Matt Cadigan, Julianne Bradbury, Kevin Bordi, Ashley Kennedy

In America’s 1950s and ‘60s, blackout drinking and chain-smoking were the lifestyle of choice for many people—a key theme in the popular TV series Mad Men. The situation was even worse in Britain, where Home, I’m Darling is set, with widespread damage from WWII, and persistent food and fuel shortages. Judy’s mother Sylvia tries to set her straight about what life was really like 70 years ago. It was not a Doris Day romantic comedy.

This dose of reality is a high point in the script, but playwright Wade doesn’t deal honestly with her audience in conveying Judy’s backstory. At one point Judy tells her friend Fran (Julianne Bradbury) that she grew up in a grubby commune where none of the residents worked but spent most of their time analyzing themselves and each other. Her reference to surviving on a diet of “lentil lasagna” will resonate with anyone who lived through that social fad, but insisting that she was a teenager in the mid-1970s (when communal living was at its peak) would make her 65 years old today. Yet Sylvia asserts that her daughter is 38. This disparity is only one of several inconsistencies in Wade’s script.

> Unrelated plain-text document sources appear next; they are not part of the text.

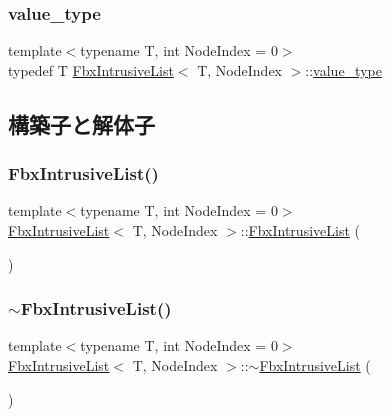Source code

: \subsubsection{\texorpdfstring{value\+\_\+type}{value\_type}}
{\footnotesize\ttfamily template$<$typename T, int Node\+Index = 0$>$ \\
typedef T \hyperlink{class_fbx_intrusive_list}{Fbx\+Intrusive\+List}$<$ T, Node\+Index $>$\+::\hyperlink{class_fbx_intrusive_list_a218aebbf21a304ade2a570f47da62751}{value\+\_\+type}}



\subsection{構築子と解体子}
\mbox{\label{class_fbx_intrusive_list_a438d0989f5ff6755cd58bec5e85ddaac}} 
\subsubsection{\texorpdfstring{Fbx\+Intrusive\+List()}{FbxIntrusiveList()}}
{\footnotesize\ttfamily template$<$typename T, int Node\+Index = 0$>$ \\
\hyperlink{class_fbx_intrusive_list}{Fbx\+Intrusive\+List}$<$ T, Node\+Index $>$\+::\hyperlink{class_fbx_intrusive_list}{Fbx\+Intrusive\+List} (\begin{DoxyParamCaption}{ }\end{DoxyParamCaption})}

\mbox{\label{class_fbx_intrusive_list_a4528bf939398fb9281478a8faf75891a}} 
\subsubsection{\texorpdfstring{$\sim$\+Fbx\+Intrusive\+List()}{~FbxIntrusiveList()}}
{\footnotesize\ttfamily template$<$typename T, int Node\+Index = 0$>$ \\
\hyperlink{class_fbx_intrusive_list}{Fbx\+Intrusive\+List}$<$ T, Node\+Index $>$\+::$\sim$\hyperlink{class_fbx_intrusive_list}{Fbx\+Intrusive\+List} (\begin{DoxyParamCaption}{ }\end{DoxyParamCaption})}



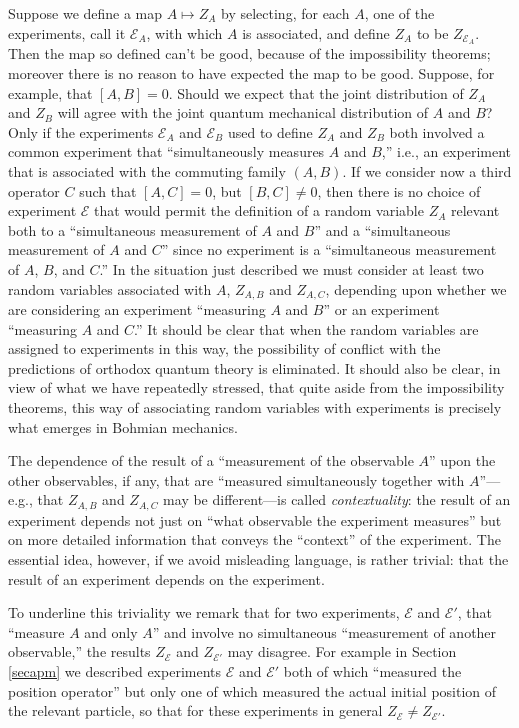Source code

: \documentclass[12pt]{article}
\newcommand{\BM}{Bohmian mechanics}
\newcommand{\E}{\mbox{$\mathscr{E}$}}
\newcommand{\oqt}{orthodox quantum theory}
\begin{document}
Suppose we define a map $A\mapsto{}Z_A$ by selecting, for each $A$,
one of the experiments, call it $\E_A$, with which $A$ is associated,
and define $Z_A$ to be $Z_{\E_A}$. Then the map so defined can't be
good, because of the impossibility theorems; moreover there is no
reason to have expected the map to be good. Suppose, for example, that
$[A,B]=0$. Should we expect that the joint distribution of $Z_A$ and
$Z_B$ will agree with the joint quantum mechanical distribution of $A$
and $B$? Only if the experiments $\E_A$ and $\E_B$ used to define
$Z_A$ and $Z_B$ both involved a common experiment that
``simultaneously measures $A$ and $B$,'' i.e., an experiment that is
associated with the commuting family $(A,B)$. If we consider now a
third operator $C$ such that $[A,C]=0$, but $[B,C]\neq 0$, then there
is no choice of experiment \E{} that would permit the definition of a
random variable $Z_A$ relevant both to a ``simultaneous measurement of
$A$ and $B$'' and a ``simultaneous measurement of $A$ and $C$'' since
no experiment is a ``simultaneous measurement of $A$, $B$, and $C$.''
In the situation just described we must consider at least two random
variables associated with $A$, $Z_{A,B}$ and $Z_{A,C}$, depending upon
whether we are considering an experiment ``measuring $A$ and $B$'' or
an experiment ``measuring $A$ and $C$.''  It should be clear that when
the random variables are assigned to experiments in this way, the
possibility of conflict with the predictions of \oqt{} is eliminated.
It should also be clear, in view of what we have repeatedly stressed,
that quite aside {}from the impossibility theorems, this way of
associating random variables with experiments is precisely what
emerges in \BM.


The dependence of the result of a ``measurement of the observable
$A$'' upon the other observables, if any, that are ``measured
simultaneously together with $A$''---e.g., that $Z_{A,B}$ and
$Z_{A,C}$ may be different---is called \emph{contextuality}: the
result of an experiment depends not just on ``what observable the
experiment measures'' but on more detailed information that conveys
the ``context'' of the experiment. The essential idea, however, if we
avoid misleading language, is rather trivial: that the result of an
experiment depends on the experiment.

To underline this triviality we remark that for two experiments, $\E$
and $\E'$, that ``measure $A$ and only $A$'' and involve no
simultaneous ``measurement of another observable,'' the results
$Z_{\E}$ and $Z_{\E'}$ may disagree. For example in Section
\ref{secapm} we described experiments $\E$ and $\E'$ both of which
``measured the position operator'' but only one of which measured the
actual initial position of the relevant particle, so that for these
experiments in general $Z_{\E}\neq Z_{\E'}$.
\end{document}
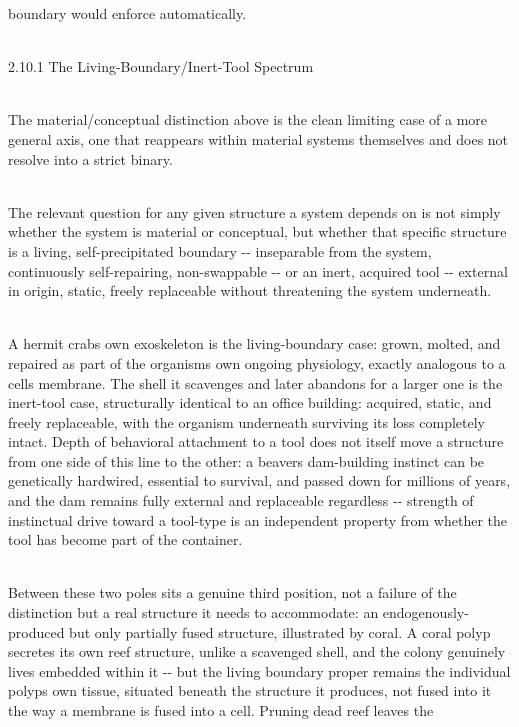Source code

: \documentclass[
]{article}
\begin{document}
boundary would enforce automatically.\\
\strut \\
2.10.1 The Living-Boundary/Inert-Tool Spectrum\\
\strut \\
The material/conceptual distinction above is the clean limiting case of
a more general axis, one that reappears within material systems
themselves and does not resolve into a strict binary.\\
\strut \\
The relevant question for any given structure a system depends on is not
simply whether the system is material or conceptual, but whether that
specific structure is a living, self-precipitated boundary -\/-
inseparable from the system, continuously self-repairing, non-swappable
-\/- or an inert, acquired tool -\/- external in origin, static, freely
replaceable without threatening the system underneath.\\
\strut \\
A hermit crab\textquotesingle s own exoskeleton is the living-boundary
case: grown, molted, and repaired as part of the
organism\textquotesingle s own ongoing physiology, exactly analogous to
a cell\textquotesingle s membrane. The shell it scavenges and later
abandons for a larger one is the inert-tool case, structurally identical
to an office building: acquired, static, and freely replaceable, with
the organism underneath surviving its loss completely intact. Depth of
behavioral attachment to a tool does not itself move a structure from
one side of this line to the other: a beaver\textquotesingle s
dam-building instinct can be genetically hardwired, essential to
survival, and passed down for millions of years, and the dam remains
fully external and replaceable regardless -\/- strength of instinctual
drive toward a tool-type is an independent property from whether the
tool has become part of the container.\\
\strut \\
Between these two poles sits a genuine third position, not a failure of
the distinction but a real structure it needs to accommodate: an
endogenously-produced but only partially fused structure, illustrated by
coral. A coral polyp secretes its own reef structure, unlike a scavenged
shell, and the colony genuinely lives embedded within it -\/- but the
living boundary proper remains the individual polyp\textquotesingle s
own tissue, situated beneath the structure it produces, not fused into
it the way a membrane is fused into a cell. Pruning dead reef leaves the
\end{document}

Or perhaps it isn’t, and Judy’s communal experience is only one of her many delusions, such as a strong secondary plot about her denial of an impending financial crisis, with her savings exhausted and Johnny’s job in jeopardy. Marital infidelity is another strong secondary plot, with Johnny admitting that he’s smitten with his boss Alex (Allison Lovelace), and Fran’s charming husband Marcus (Kevin Bordi) revealing himself as a newly-unemployable sexual predator and creepy manipulator.

Home, I’m Darling may have played well in its native Britain, and could enjoy some popularity here in the States were it rewritten to take place in suburban Connecticut or Southern California. It’s well performed on a kitsch-bedizened set by Carl Jordan and Jaime Love.

Billed as a comedy, it’s not a knee-slapper but a semi-serious depiction of one woman’s self-created trap. Its several comedic scenes lighten the tale, as does a happily-ever-after ending that would perfectly close out any mid-century TV sitcom.

Playing through June 21at the Sonoma Community Centrer, 276 East Napa St, Sonoma.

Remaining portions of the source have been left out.